Source code for movement.kinematics.distances

"""Computing spatial relationships between points, such as distances."""

import itertools
from typing import Literal

import xarray as xr
from scipy.spatial.distance import cdist

from movement.utils.logging import logger
from movement.validators.arrays import validate_dims_coords


def _cdist(
    a: xr.DataArray,
    b: xr.DataArray,
    dim: Literal["individuals", "keypoints"],
    metric: str | None = "euclidean",
    **kwargs,
) -> xr.DataArray:
    """Compute distances between two position arrays across a given dimension.

    This function is a wrapper around :func:`scipy.spatial.distance.cdist`
    and computes the pairwise distances between the two input position arrays
    across the dimension specified by ``dim``.
    The dimension can be either ``individuals`` or ``keypoints``.
    The distances are computed using the specified ``metric``.

    Parameters
    ----------
    a : xarray.DataArray
        The first input data containing position information of a
        single individual or keypoint, with ``time``, ``space``
        (in Cartesian coordinates), and ``individuals`` or ``keypoints``
        (as specified by ``dim``) as required dimensions.
    b : xarray.DataArray
        The second input data containing position information of a
        single individual or keypoint, with ``time``, ``space``
        (in Cartesian coordinates), and ``individuals`` or ``keypoints``
        (as specified by ``dim``) as required dimensions.
    dim : str
        The dimension to compute the distances for. Must be either
        ``'individuals'`` or ``'keypoints'``.
    metric : str, optional
        The distance metric to use. Must be one of the options supported
        by :func:`scipy.spatial.distance.cdist`, e.g. ``'cityblock'``,
        ``'euclidean'``, etc.
        Defaults to ``'euclidean'``.
    **kwargs : dict
        Additional keyword arguments to pass to
        :func:`scipy.spatial.distance.cdist`.


    Returns
    -------
    xarray.DataArray
        An xarray DataArray containing the computed distances between
        each pair of inputs.

    Examples
    --------
    Compute the Euclidean distance (default) between ``ind1`` and
    ``ind2`` (i.e. interindividual distance for all keypoints)
    using the ``position`` data variable in the Dataset ``ds``:

    >>> pos1 = ds.position.sel(individuals="ind1")
    >>> pos2 = ds.position.sel(individuals="ind2")
    >>> ind_dists = _cdist(pos1, pos2, dim="individuals")
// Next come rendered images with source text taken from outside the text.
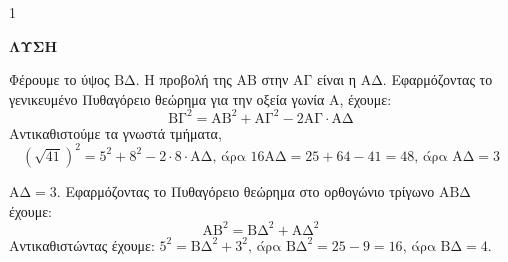 \begin{ylh}{1}
    \item [Ύλη από εικόνα]
\end{ylh}

\begin{figure} %
    \centering
\end{figure}

\noindent\textbf{ΛΥΣΗ}

\begin{alist}
    \item Φέρουμε το ύψος $\text{ΒΔ}$. Η προβολή της $\text{ΑΒ}$ στην $\text{ΑΓ}$ είναι η $\text{ΑΔ}$.
    Εφαρμόζοντας το γενικευμένο Πυθαγόρειο θεώρημα για την οξεία γωνία $\text{Α}$, έχουμε:
    \[
    \text{ΒΓ}^2 = \text{ΑΒ}^2 + \text{ΑΓ}^2 - 2\text{ΑΓ} \cdot \text{ΑΔ}
    \]
    Αντικαθιστούμε τα γνωστά τμήματα,
    \[
    (\sqrt{41})^2 = 5^2 + 8^2 - 2 \cdot 8 \cdot \text{ΑΔ} \text{, άρα } 16\text{ΑΔ} = 25+64-41=48 \text{, άρα } \text{ΑΔ} = 3
    \]

    \item $\text{ΑΔ} = 3$.
    Εφαρμόζοντας το Πυθαγόρειο θεώρημα στο ορθογώνιο τρίγωνο $\text{ΑΒΔ}$ έχουμε:
    \[
    \text{ΑΒ}^2 = \text{ΒΔ}^2 + \text{ΑΔ}^2
    \]
    Αντικαθιστώντας έχουμε: $5^2 = \text{ΒΔ}^2 + 3^2 \text{, άρα } \text{ΒΔ}^2 = 25-9=16 \text{, άρα } \text{ΒΔ} = 4$.
\end{alist} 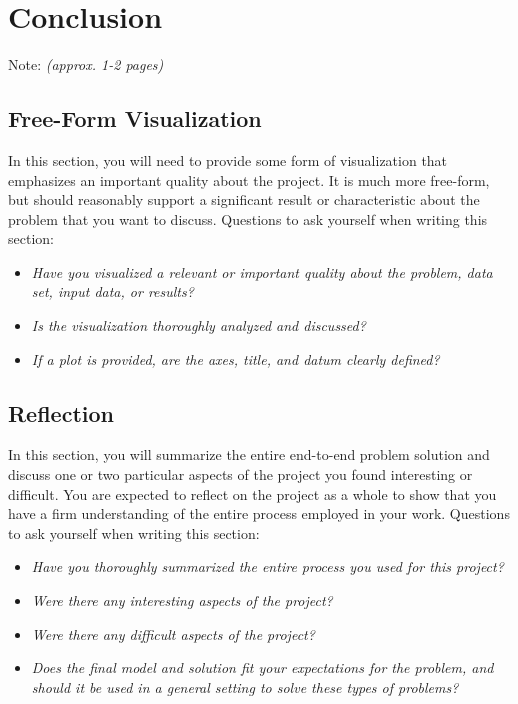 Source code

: \documentclass{article}
\begin{document}
\section{Conclusion}\label{conclusion}

Note: \emph{(approx. 1-2 pages)}


\subsection{Free-Form Visualization}\label{free-form-visualization}

In this section, you will need to provide some form of visualization
that emphasizes an important quality about the project. It is much more
free-form, but should reasonably support a significant result or
characteristic about the problem that you want to discuss. Questions to
ask yourself when writing this section:

\begin{itemize}
\item
  \emph{Have you visualized a relevant or important quality about the
  problem, data set, input data, or results?}
\item
  \emph{Is the visualization thoroughly analyzed and discussed?}
\item
  \emph{If a plot is provided, are the axes, title, and datum clearly
  defined?}
\end{itemize}

\subsection{Reflection}\label{reflection}

In this section, you will summarize the entire end-to-end problem
solution and discuss one or two particular aspects of the project you
found interesting or difficult. You are expected to reflect on the
project as a whole to show that you have a firm understanding of the
entire process employed in your work. Questions to ask yourself when
writing this section:

\begin{itemize}
\item
  \emph{Have you thoroughly summarized the entire process you used for
  this project?}
\item
  \emph{Were there any interesting aspects of the project?}
\item
  \emph{Were there any difficult aspects of the project?}
\item
  \emph{Does the final model and solution fit your expectations for the
  problem, and should it be used in a general setting to solve these
  types of problems?}
\end{itemize}
\end{document}

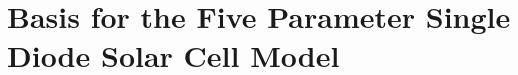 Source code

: \chapter{Basis for the Five Parameter Single Diode Solar Cell Model}\label{appendix:five_parameter_solar_cell}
    Compute the Euclidean distance (default) between ``key1`` and
    ``key2`` (i.e. interkeypoint distance for all individuals)
    using the ``position`` data variable in the Dataset ``ds``:

    >>> pos1 = ds.position.sel(keypoints="key1")
    >>> pos2 = ds.position.sel(keypoints="key2")
    >>> key_dists = _cdist(pos1, pos2, dim="keypoints")

    See Also
    --------
    scipy.spatial.distance.cdist : The underlying function used.
    compute_pairwise_distances : Compute pairwise distances between
        ``individuals`` or ``keypoints``

    """
    # The dimension from which ``dim`` labels are obtained
    labels_dim = "individuals" if dim == "keypoints" else "keypoints"
    elem1 = getattr(a, dim).item()
    elem2 = getattr(b, dim).item()
    a = _validate_labels_dimension(a, labels_dim)
    b = _validate_labels_dimension(b, labels_dim)
    result = xr.apply_ufunc(
        cdist,
        a,
        b,
        kwargs={"metric": metric, **kwargs},
        input_core_dims=[[labels_dim, "space"], [labels_dim, "space"]],
        output_core_dims=[[elem1, elem2]],
        vectorize=True,
    )
    result = result.assign_coords(
        {
            elem1: getattr(a, labels_dim).values,
            elem2: getattr(a, labels_dim).values,
        }
    )
    result.name = "distance"
    # Drop any squeezed coordinates
    return result.squeeze(drop=True)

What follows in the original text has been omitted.